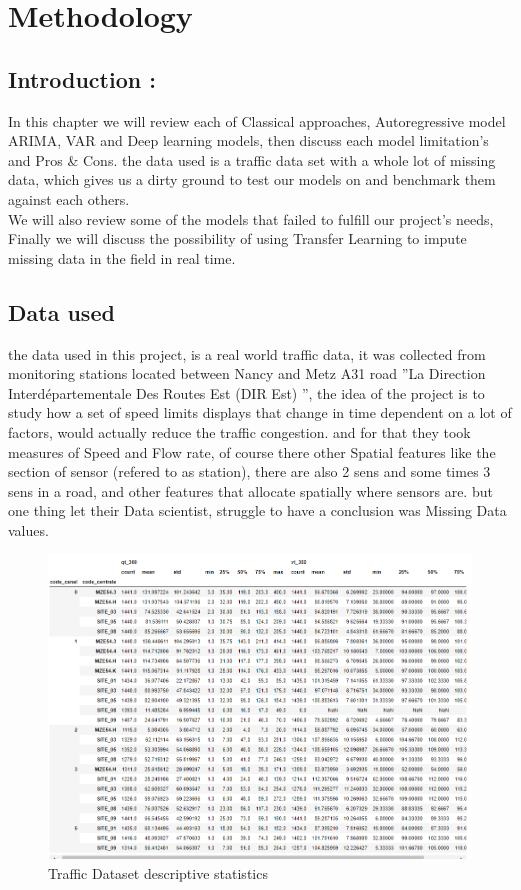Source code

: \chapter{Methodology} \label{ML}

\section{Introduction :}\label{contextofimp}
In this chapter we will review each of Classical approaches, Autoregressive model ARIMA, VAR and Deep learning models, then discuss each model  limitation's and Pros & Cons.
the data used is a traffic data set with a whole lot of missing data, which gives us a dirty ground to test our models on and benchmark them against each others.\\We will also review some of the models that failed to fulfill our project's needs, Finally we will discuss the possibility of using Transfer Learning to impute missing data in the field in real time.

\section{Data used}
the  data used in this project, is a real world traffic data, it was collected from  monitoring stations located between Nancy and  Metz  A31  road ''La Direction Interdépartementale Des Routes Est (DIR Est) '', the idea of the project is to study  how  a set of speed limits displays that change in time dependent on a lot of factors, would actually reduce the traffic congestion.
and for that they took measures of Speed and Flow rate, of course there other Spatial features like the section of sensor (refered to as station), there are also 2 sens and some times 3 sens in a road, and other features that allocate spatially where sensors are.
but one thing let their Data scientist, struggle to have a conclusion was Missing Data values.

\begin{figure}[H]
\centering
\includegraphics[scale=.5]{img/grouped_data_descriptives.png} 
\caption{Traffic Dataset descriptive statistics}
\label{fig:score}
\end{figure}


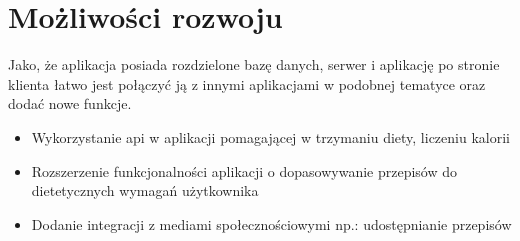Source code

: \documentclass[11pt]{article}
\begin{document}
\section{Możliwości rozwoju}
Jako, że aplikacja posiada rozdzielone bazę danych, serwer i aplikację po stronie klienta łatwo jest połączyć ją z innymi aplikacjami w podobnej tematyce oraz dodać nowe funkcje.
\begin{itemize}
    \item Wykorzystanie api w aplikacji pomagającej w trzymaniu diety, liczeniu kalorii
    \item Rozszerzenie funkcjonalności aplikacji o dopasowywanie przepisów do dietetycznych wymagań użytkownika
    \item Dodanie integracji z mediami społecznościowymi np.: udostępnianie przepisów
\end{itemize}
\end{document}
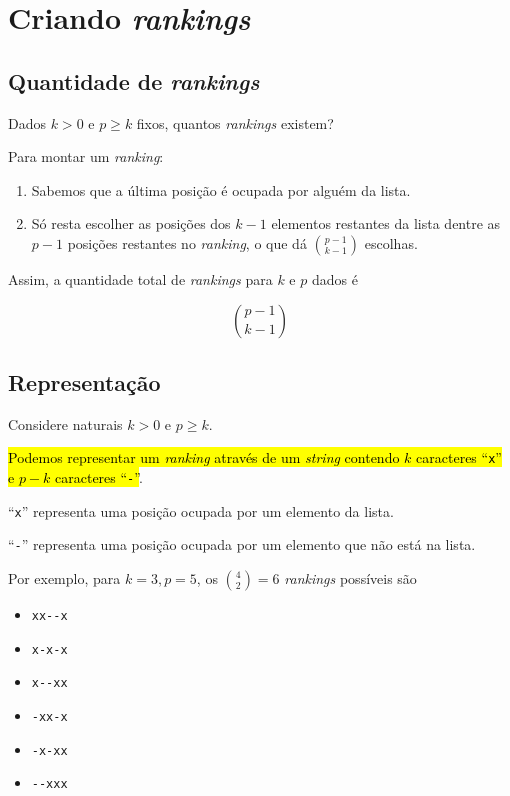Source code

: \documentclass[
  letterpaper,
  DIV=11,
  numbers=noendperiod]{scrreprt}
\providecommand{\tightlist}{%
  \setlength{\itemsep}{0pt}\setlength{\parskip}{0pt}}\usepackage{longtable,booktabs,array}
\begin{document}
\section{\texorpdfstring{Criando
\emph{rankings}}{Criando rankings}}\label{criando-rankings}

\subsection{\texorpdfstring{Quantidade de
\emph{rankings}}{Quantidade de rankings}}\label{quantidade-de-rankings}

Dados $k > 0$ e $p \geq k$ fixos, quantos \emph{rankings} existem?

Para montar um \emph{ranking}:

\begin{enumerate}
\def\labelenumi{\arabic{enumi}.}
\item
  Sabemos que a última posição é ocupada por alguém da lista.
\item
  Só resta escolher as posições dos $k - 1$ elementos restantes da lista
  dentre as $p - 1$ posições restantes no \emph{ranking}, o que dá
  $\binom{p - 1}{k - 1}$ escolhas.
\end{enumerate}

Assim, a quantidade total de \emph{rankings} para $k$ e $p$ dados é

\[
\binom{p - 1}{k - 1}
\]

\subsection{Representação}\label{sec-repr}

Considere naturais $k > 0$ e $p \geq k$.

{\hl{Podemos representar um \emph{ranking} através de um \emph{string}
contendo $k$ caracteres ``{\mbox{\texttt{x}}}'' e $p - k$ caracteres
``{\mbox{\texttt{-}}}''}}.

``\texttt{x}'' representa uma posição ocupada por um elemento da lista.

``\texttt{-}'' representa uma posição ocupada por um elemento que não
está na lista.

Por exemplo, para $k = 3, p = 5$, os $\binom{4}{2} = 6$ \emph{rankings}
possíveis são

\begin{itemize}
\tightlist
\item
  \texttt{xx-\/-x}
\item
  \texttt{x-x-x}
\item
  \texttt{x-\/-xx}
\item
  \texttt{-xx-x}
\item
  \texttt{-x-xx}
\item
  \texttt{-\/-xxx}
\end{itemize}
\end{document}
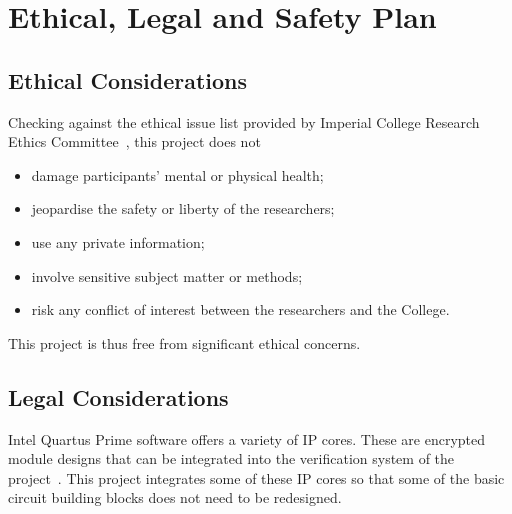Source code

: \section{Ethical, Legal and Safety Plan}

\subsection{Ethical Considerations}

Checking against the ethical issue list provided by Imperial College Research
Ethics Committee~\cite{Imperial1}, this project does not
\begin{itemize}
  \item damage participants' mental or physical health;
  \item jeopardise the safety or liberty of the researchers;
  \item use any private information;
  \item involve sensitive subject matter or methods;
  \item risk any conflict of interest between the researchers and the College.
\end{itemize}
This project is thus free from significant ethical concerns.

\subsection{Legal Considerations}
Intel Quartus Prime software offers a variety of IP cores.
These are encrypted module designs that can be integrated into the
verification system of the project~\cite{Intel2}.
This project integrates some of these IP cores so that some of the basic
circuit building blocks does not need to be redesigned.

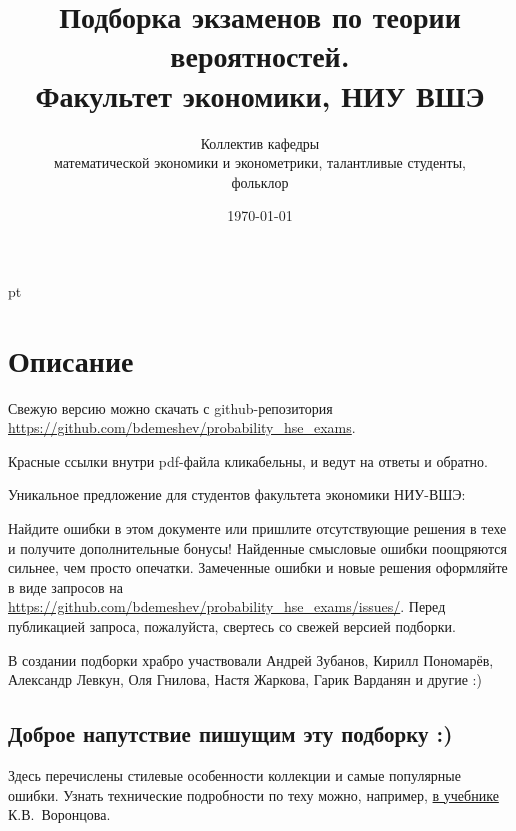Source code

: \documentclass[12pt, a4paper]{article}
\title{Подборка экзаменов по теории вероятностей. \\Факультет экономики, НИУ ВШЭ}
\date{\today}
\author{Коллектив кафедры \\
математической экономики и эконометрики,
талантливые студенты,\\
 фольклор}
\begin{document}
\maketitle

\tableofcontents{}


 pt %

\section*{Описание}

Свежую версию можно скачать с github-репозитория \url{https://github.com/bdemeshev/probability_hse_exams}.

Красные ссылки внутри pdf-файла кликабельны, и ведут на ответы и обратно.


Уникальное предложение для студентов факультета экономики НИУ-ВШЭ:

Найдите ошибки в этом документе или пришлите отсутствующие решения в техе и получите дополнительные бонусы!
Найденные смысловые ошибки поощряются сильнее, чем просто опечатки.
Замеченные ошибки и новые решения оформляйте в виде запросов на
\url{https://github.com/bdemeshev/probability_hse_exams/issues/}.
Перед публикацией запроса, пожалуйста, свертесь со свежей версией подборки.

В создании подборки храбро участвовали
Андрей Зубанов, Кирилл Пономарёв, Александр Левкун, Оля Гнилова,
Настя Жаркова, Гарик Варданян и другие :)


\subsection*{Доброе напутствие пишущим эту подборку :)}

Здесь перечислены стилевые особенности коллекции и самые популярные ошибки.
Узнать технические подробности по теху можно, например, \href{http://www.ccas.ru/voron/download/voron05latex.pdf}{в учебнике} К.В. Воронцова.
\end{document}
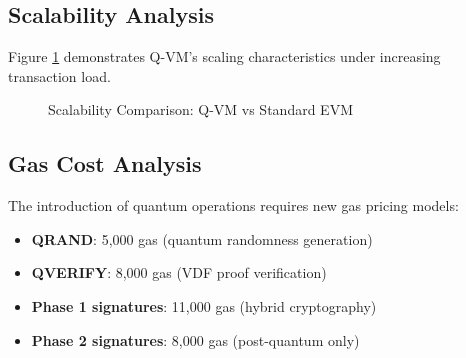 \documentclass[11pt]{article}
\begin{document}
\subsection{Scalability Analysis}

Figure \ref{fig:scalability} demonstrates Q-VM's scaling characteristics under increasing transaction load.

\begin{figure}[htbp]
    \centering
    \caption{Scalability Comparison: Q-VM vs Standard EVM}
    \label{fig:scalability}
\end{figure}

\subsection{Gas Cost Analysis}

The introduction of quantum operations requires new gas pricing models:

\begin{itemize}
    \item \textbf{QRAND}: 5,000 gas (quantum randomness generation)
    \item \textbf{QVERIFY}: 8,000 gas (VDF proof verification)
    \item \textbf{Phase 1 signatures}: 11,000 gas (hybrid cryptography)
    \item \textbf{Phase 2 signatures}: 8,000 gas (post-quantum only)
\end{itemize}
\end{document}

======

• _Description of the task_:
Supply the count of lines in the entries that include "posições", and no other text.

• _Answer for this exercise_:
2